Ultrasound Image of Uterus and Leiomyoma in a Female Chimpanzee. Dimensions of Leiomyoma are Indicated with Dashed Lines.
Statistical Analysis
Age at diagnosis, size of leiomyoma, and any clinical symptoms observed (i.e., abnormal mensing, uterine prolapse, anemia) were recorded. In addition, reproductive history (parity = number of full-term pregnancies) and status of prior hormonal contraception use was determined for each subject. Average age at diagnosis for the affected females was compared to the average age of the female population using a two-tailed, two-sample t-test. The age distribution of affected females was compared to the expected age distribution (based on the female population) using a Kolmogorov-Smirnov one-sample test. This test was chosen due to its high level of power with small sample sizes. To determine any effects of reproductive history or parity, age of females was analyzed using a Generalized Linear Model. Presence of leiomyoma, parity (nulliparous vs. parous), and contraception (hormonal vs. non-hormonal) and their interactions were included as variables in the model. In addition, the age distribution of nulliparous affected females was compared to the expected age distribution of the nulliparous females (based on the female population) using a Kolmogorov-Smirnov one-sample test. To determine any potential effects of hormonal contraception on the incidence of leiomyomata, the prevalence rates of leiomyomata among various groups of females (i.e., hormonal contraception and parity) were compared using a z-ratio test. Significance for all tests was set at 0.05 and all tests were performed using SPSS software.
Results
Uterine leiomyomata were confirmed in 55 females (28.2%) ranging in age from 19.3 to 47.3 years (mean=30.4 ± SD 8.0 yrs) at time of diagnosis. The histological picture of these benign leiomyomas was interlacing bundles of smooth muscle and occasionally involved areas of necrosis with vascular embolization and inflammatory cell infiltration. The average age at diagnosis was not significantly different than the average age of the population (28.4 ± SD 8.7 yrs) (Table 1, t=1.52, df=262, p=0.13). The age distribution of affected females was significantly different than the expected age distribution, based on the population (Figure 2, Dmax=0.38, p<0.01), with females over 30 years of age appearing to be at an increased likelihood and females less than 19 years of age appearing to be at a decreased likelihood for the development of leiomyomata.
Table 1.
Summary of mean age at diagnosis (standard deviation) and sample size (N) for affected female chimpanzees compared with entire population of female chimpanzees, and effects of reproductive history and history of hormonal contraception on age at diagnosis in female chimpanzees. Comparisons were tested using Generalized Linear Models with a Tukey post-hoc comparison and significance set at the 0.05 level.
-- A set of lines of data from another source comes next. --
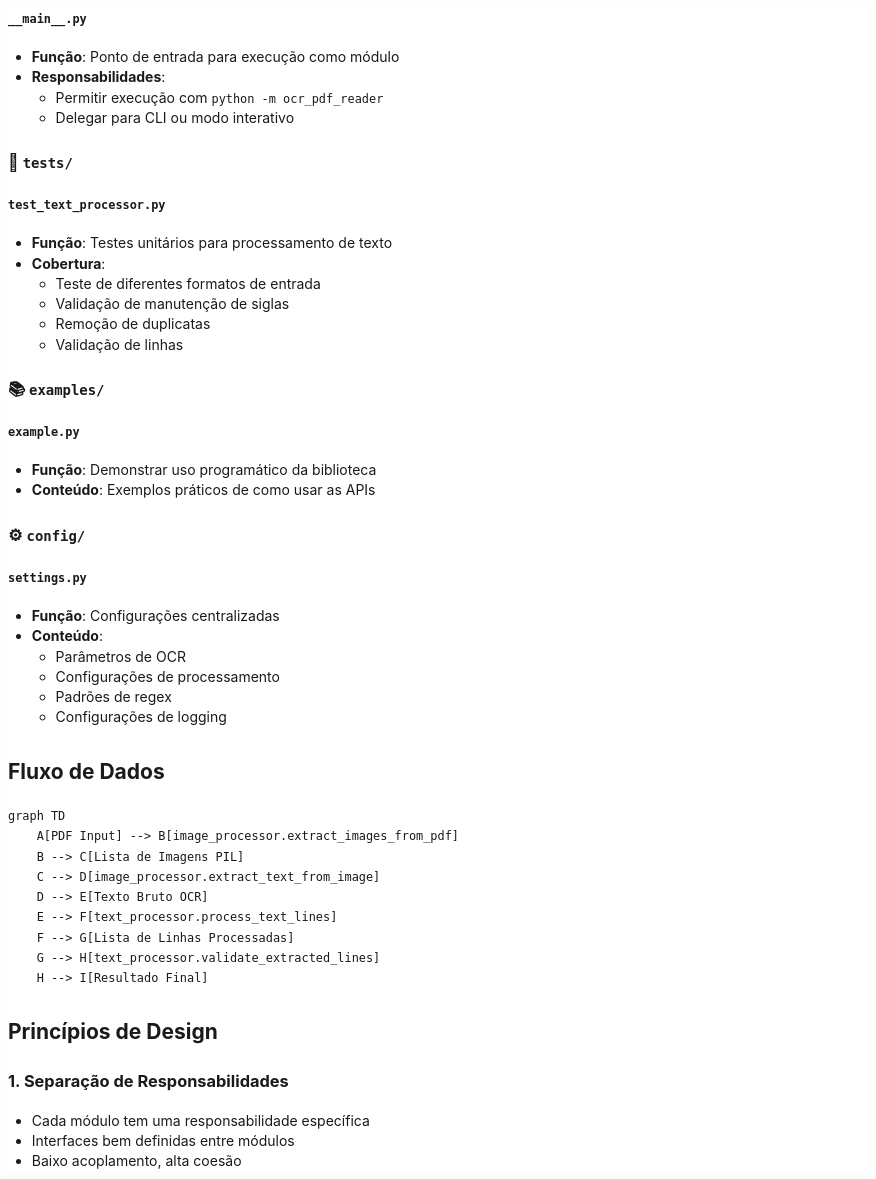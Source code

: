 #### `__main__.py`
- **Função**: Ponto de entrada para execução como módulo
- **Responsabilidades**:
  - Permitir execução com `python -m ocr_pdf_reader`
  - Delegar para CLI ou modo interativo

### 🧪 `tests/`

#### `test_text_processor.py`
- **Função**: Testes unitários para processamento de texto
- **Cobertura**:
  - Teste de diferentes formatos de entrada
  - Validação de manutenção de siglas
  - Remoção de duplicatas
  - Validação de linhas

### 📚 `examples/`

#### `example.py`
- **Função**: Demonstrar uso programático da biblioteca
- **Conteúdo**: Exemplos práticos de como usar as APIs

### ⚙️ `config/`

#### `settings.py`
- **Função**: Configurações centralizadas
- **Conteúdo**:
  - Parâmetros de OCR
  - Configurações de processamento
  - Padrões de regex
  - Configurações de logging

## Fluxo de Dados

```mermaid
graph TD
    A[PDF Input] --> B[image_processor.extract_images_from_pdf]
    B --> C[Lista de Imagens PIL]
    C --> D[image_processor.extract_text_from_image]
    D --> E[Texto Bruto OCR]
    E --> F[text_processor.process_text_lines]
    F --> G[Lista de Linhas Processadas]
    G --> H[text_processor.validate_extracted_lines]
    H --> I[Resultado Final]
```

## Princípios de Design

### 1. **Separação de Responsabilidades**
- Cada módulo tem uma responsabilidade específica
- Interfaces bem definidas entre módulos
- Baixo acoplamento, alta coesão
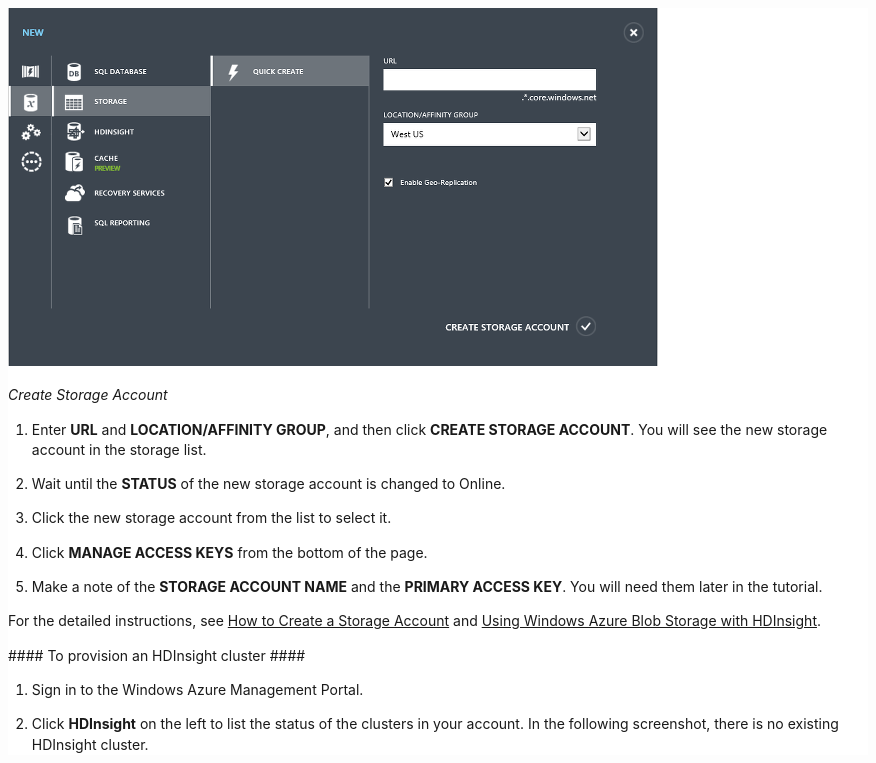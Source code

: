 
  ![Create Storage Account](Images/hdi.storageaccount.quickcreate.png?raw=true)

  _Create Storage Account_
  
1. Enter __URL__ and __LOCATION/AFFINITY GROUP__, and then click __CREATE STORAGE ACCOUNT__. You will see the new storage account in the storage list.

1. Wait until the __STATUS__ of the new storage account is changed to Online.

1. Click the new storage account from the list to select it.

1. Click __MANAGE ACCESS KEYS__ from the bottom of the page.

1. Make a note of the __STORAGE ACCOUNT NAME__ and the __PRIMARY ACCESS KEY__. You will need them later in the tutorial.

For the detailed instructions, see [How to Create a Storage Account](http://www.windowsazure.com/en-us/manage/services/storage/how-to-create-a-storage-account/) and [Using Windows Azure Blob Storage with HDInsight](http://www.windowsazure.com/en-us/manage/services/hdinsight/howto-blob-store/).

	

<a name="Ex2Task2" />
#### To provision an HDInsight cluster ####

1. Sign in to the Windows Azure Management Portal.

1. Click __HDInsight__ on the left to list the status of the clusters in your account. In the following screenshot, there is no existing HDInsight cluster.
Age | 95% Confidence Interval | |||
---|---|---|---|---|
Category | N | Mean (SD) | Minimum | Maximum |
Affected Females | ||||
Nulliparous | 32 | 25.4 (6.6)a | 23.1 | 27.7 |
Parous | 23 | 36.3 (6.6) | 33.4 | 39.1 |
Population of Females | ||||
Nulliparous | 131 | 23.6 (6.8)b | 22.4 | 24.7 |
Parous | 64 | 36.2 (8.2) | 34.2 | 38.2 |
| ||||
Affected Females | ||||
Contracepted | 9 | 38.0 (7.4)c | 32.3 | 43.7 |
Non-contracepted | 46 | 28.9 (7.2) | 26.8 | 31.1 |
Population of Females | ||||
Contracepted | 55 | 27.7 (7.8) | 26.4 | 29.0 |
Non-contracepted | 140 | 30.3 (10.6) | 27.4 | 33.2 |
Nulliparous affected females < parous affected females (p<0.05)
Nulliparous population < parous population (p<0.05)
Contracepted affected females > non-contracepted affected females (p<0.05), contracepted affected females > contracepted population (p<0.05)
Figure 2.
Distribution of Age at Leiomyoma Diagnosis for Female Chimpanzees (Actual Cases) Compared to the Expected Age Distribution, Based Upon the Female Chimpanzee Population (Predicted Cases) Using a Kolmogorov-Smirnov One-Sample Test.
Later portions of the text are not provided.